WORK REQUEST: From the line with "Para instalar Socket.io" to the last line of the data below, repeat every line exactly and add nothing.

EXTRACTED DATA:
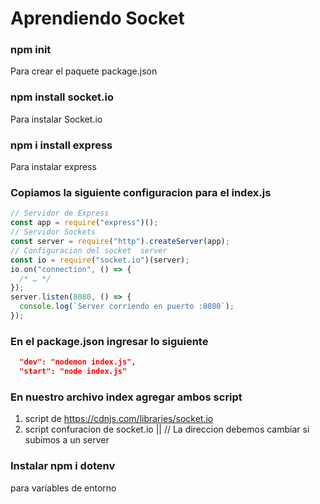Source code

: # Aprendiendo Socket

### npm init

Para crear el paquete package.json

### npm install socket.io

Para instalar Socket.io

### npm i install express

Para instalar express

### Copiamos la siguiente configuracion para el index.js

```javascript
// Servidor de Express
const app = require("express")();
// Servidor Sockets
const server = require("http").createServer(app);
// Configuracion del socket  server
const io = require("socket.io")(server);
io.on("connection", () => {
  /* … */
});
server.listen(8080, () => {
  console.log(`Server corriendo en puerto :8080`);
});
```

### En el package.json ingresar lo siguiente

```json
  "dev": "nodemon index.js",
  "start": "node index.js"
```

### En nuestro archivo index agregar ambos script

1. script de https://cdnjs.com/libraries/socket.io
2. script confuracion de socket.io || // La direccion debemos cambiar si subimos a un server

### Instalar npm i dotenv

para variables de entorno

TASK OUTPUT:
Para instalar Socket.io

### npm i install express

Para instalar express

### Copiamos la siguiente configuracion para el index.js

```javascript
// Servidor de Express
const app = require("express")();
// Servidor Sockets
const server = require("http").createServer(app);
// Configuracion del socket  server
const io = require("socket.io")(server);
io.on("connection", () => {
  /* … */
});
server.listen(8080, () => {
  console.log(`Server corriendo en puerto :8080`);
});
```

### En el package.json ingresar lo siguiente

```json
  "dev": "nodemon index.js",
  "start": "node index.js"
```

### En nuestro archivo index agregar ambos script

1. script de https://cdnjs.com/libraries/socket.io
2. script confuracion de socket.io || // La direccion debemos cambiar si subimos a un server

### Instalar npm i dotenv

para variables de entorno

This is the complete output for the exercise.